Could you give the whole listing again, exactly as it reads?

........

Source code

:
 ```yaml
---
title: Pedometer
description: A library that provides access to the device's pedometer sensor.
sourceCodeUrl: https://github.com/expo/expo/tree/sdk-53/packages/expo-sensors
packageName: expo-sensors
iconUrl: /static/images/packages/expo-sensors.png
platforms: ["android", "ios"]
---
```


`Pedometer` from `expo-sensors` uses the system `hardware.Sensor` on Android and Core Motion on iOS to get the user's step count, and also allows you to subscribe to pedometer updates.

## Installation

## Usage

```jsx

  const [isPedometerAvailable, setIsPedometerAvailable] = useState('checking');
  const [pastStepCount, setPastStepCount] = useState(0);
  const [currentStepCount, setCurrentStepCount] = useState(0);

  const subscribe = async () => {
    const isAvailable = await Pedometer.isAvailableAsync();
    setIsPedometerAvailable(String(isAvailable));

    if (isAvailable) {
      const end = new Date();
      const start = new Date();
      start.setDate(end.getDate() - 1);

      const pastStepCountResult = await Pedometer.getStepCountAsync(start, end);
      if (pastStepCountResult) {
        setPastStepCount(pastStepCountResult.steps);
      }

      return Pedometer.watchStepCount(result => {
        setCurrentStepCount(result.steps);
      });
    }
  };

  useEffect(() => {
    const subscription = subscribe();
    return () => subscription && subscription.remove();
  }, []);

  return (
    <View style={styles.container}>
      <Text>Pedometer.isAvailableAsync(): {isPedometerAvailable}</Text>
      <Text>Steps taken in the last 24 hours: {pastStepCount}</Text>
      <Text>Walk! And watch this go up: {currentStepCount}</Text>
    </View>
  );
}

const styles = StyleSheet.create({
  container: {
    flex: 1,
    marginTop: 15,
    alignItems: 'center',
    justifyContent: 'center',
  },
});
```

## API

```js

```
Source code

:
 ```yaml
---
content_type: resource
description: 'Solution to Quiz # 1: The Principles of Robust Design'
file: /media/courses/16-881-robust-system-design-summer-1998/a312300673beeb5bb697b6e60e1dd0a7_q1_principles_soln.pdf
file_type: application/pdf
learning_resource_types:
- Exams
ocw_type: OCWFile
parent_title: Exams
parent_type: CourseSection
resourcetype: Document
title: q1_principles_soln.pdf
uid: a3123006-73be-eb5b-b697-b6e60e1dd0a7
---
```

........

• **THE COMPLETED TASK**
Source code

:
 ```yaml
---
title: Pedometer
description: A library that provides access to the device's pedometer sensor.
sourceCodeUrl: https://github.com/expo/expo/tree/sdk-53/packages/expo-sensors
packageName: expo-sensors
iconUrl: /static/images/packages/expo-sensors.png
platforms: ["android", "ios"]
---
```


`Pedometer` from `expo-sensors` uses the system `hardware.Sensor` on Android and Core Motion on iOS to get the user's step count, and also allows you to subscribe to pedometer updates.

## Installation

## Usage

```jsx

  const [isPedometerAvailable, setIsPedometerAvailable] = useState('checking');
  const [pastStepCount, setPastStepCount] = useState(0);
  const [currentStepCount, setCurrentStepCount] = useState(0);

  const subscribe = async () => {
    const isAvailable = await Pedometer.isAvailableAsync();
    setIsPedometerAvailable(String(isAvailable));

    if (isAvailable) {
      const end = new Date();
      const start = new Date();
      start.setDate(end.getDate() - 1);

      const pastStepCountResult = await Pedometer.getStepCountAsync(start, end);
      if (pastStepCountResult) {
        setPastStepCount(pastStepCountResult.steps);
      }

      return Pedometer.watchStepCount(result => {
        setCurrentStepCount(result.steps);
      });
    }
  };

  useEffect(() => {
    const subscription = subscribe();
    return () => subscription && subscription.remove();
  }, []);

  return (
    <View style={styles.container}>
      <Text>Pedometer.isAvailableAsync(): {isPedometerAvailable}</Text>
      <Text>Steps taken in the last 24 hours: {pastStepCount}</Text>
      <Text>Walk! And watch this go up: {currentStepCount}</Text>
    </View>
  );
}

const styles = StyleSheet.create({
  container: {
    flex: 1,
    marginTop: 15,
    alignItems: 'center',
    justifyContent: 'center',
  },
});
```

## API

```js

```
Source code

:
 ```yaml
---
content_type: resource
description: 'Solution to Quiz # 1: The Principles of Robust Design'
file: /media/courses/16-881-robust-system-design-summer-1998/a312300673beeb5bb697b6e60e1dd0a7_q1_principles_soln.pdf
file_type: application/pdf
learning_resource_types:
- Exams
ocw_type: OCWFile
parent_title: Exams
parent_type: CourseSection
resourcetype: Document
title: q1_principles_soln.pdf
uid: a3123006-73be-eb5b-b697-b6e60e1dd0a7
---
```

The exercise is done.